─── Information provided ───

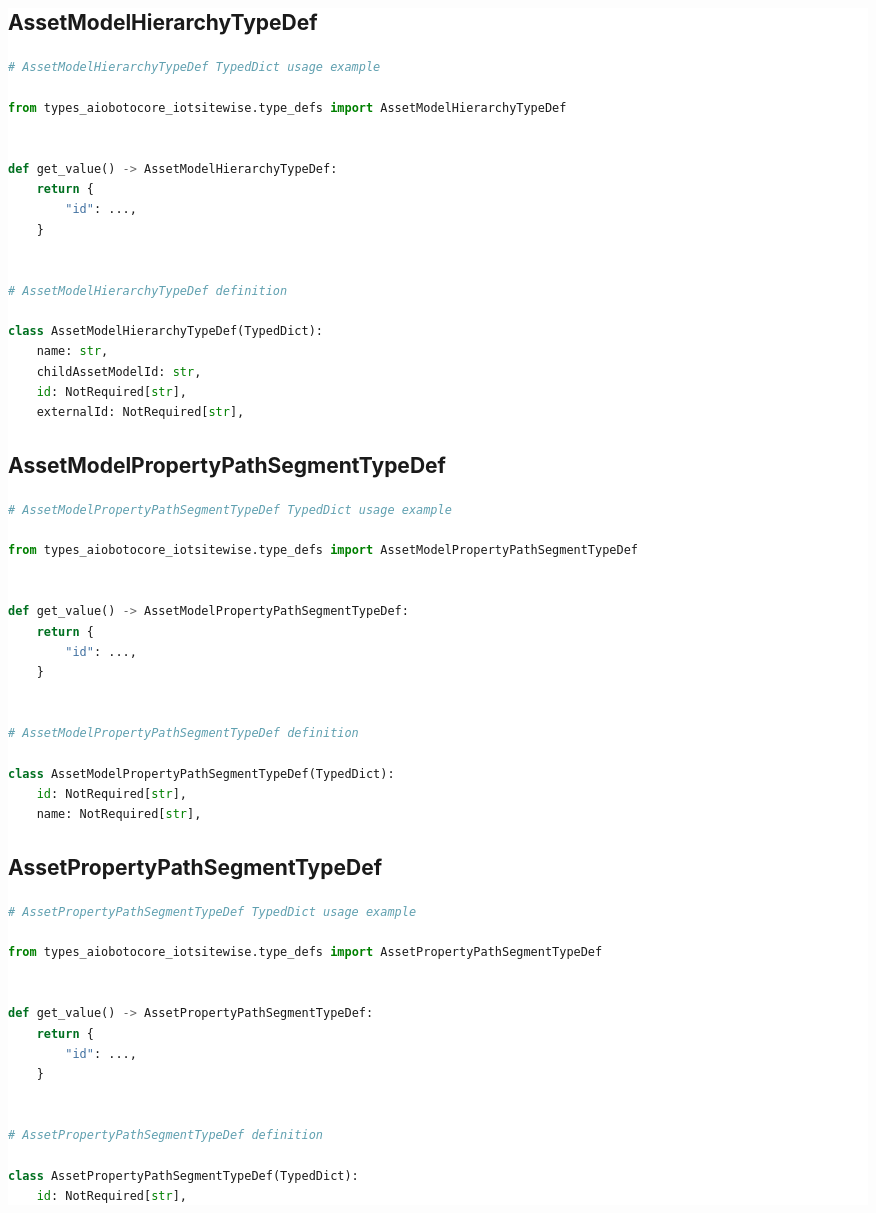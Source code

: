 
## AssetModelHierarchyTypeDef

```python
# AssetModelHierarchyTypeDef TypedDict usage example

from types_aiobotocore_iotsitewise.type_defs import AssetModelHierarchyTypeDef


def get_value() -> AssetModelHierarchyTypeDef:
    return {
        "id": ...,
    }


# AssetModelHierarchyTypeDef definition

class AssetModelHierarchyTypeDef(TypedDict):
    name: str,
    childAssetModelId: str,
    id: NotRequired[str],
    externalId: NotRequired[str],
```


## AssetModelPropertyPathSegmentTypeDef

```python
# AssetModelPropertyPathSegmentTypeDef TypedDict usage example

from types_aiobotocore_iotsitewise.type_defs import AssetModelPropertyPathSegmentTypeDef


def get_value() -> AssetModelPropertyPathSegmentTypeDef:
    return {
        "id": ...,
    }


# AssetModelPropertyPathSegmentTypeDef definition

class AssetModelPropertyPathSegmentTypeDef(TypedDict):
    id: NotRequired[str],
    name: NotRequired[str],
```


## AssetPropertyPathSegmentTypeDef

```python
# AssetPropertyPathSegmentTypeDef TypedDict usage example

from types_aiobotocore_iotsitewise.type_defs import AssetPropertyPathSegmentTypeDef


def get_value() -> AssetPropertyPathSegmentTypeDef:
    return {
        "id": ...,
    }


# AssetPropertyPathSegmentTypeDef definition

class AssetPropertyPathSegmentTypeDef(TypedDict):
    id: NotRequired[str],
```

───
─── Information provided ───

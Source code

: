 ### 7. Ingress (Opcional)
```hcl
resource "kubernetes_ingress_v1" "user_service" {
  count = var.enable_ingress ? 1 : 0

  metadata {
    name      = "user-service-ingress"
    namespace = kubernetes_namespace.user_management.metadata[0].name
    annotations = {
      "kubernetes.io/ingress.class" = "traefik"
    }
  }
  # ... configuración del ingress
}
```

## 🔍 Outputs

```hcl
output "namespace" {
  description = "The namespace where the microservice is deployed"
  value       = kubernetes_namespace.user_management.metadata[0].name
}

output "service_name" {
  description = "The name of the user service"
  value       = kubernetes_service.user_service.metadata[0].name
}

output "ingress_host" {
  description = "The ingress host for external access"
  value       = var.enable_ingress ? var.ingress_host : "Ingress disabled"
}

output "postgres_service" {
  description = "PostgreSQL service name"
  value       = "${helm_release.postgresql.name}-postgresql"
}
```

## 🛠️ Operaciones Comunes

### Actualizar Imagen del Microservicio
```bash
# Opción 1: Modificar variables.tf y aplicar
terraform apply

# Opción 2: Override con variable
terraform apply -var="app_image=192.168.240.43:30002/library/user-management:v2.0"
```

───
─── Information provided ───

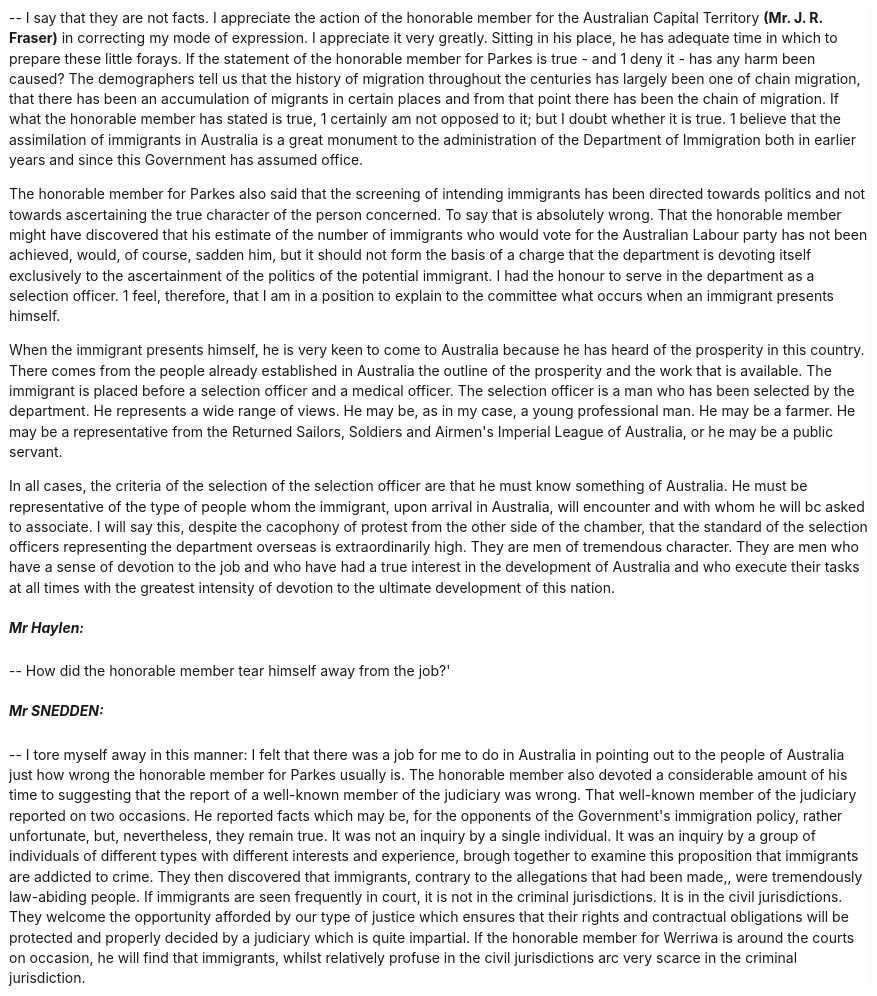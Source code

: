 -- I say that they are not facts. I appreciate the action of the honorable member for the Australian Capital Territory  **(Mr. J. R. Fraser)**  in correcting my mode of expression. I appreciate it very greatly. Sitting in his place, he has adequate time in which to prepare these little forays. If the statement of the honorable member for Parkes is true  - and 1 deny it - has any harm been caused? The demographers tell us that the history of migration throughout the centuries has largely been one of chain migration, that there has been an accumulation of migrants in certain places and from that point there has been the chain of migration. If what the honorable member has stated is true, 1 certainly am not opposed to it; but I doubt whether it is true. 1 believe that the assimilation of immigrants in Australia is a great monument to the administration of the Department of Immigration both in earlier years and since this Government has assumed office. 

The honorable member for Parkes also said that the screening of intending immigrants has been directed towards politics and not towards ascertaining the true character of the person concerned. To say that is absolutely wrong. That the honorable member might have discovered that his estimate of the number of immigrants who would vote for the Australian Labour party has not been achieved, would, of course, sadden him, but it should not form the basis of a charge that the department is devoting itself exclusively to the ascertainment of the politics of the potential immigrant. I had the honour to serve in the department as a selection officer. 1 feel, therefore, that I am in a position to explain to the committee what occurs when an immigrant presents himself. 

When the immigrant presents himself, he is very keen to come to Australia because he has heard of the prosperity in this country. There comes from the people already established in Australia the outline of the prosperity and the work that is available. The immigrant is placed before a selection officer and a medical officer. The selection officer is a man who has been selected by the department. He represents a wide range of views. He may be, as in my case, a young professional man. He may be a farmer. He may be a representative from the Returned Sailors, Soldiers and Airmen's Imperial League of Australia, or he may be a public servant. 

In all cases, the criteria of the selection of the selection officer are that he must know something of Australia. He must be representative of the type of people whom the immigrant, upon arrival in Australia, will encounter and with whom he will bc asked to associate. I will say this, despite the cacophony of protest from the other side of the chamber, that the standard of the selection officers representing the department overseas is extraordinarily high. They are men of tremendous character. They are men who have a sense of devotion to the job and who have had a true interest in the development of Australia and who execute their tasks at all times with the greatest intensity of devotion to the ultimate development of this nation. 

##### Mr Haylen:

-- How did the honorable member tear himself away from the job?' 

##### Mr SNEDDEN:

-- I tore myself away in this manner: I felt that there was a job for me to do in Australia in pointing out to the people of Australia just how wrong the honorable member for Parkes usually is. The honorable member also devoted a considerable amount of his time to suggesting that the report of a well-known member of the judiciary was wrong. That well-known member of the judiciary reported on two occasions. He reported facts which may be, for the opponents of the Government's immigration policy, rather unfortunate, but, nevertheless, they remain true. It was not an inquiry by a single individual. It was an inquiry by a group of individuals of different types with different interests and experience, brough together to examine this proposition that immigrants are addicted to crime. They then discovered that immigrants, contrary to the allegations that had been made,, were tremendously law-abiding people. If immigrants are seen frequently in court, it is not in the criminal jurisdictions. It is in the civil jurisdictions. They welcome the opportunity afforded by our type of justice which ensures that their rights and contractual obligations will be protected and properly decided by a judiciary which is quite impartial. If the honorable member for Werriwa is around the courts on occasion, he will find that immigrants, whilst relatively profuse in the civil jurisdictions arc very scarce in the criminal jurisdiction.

───

> _Exercise brief_
Would you tally the lines above holding "description" and reply with the total alone?

> _Output below_
4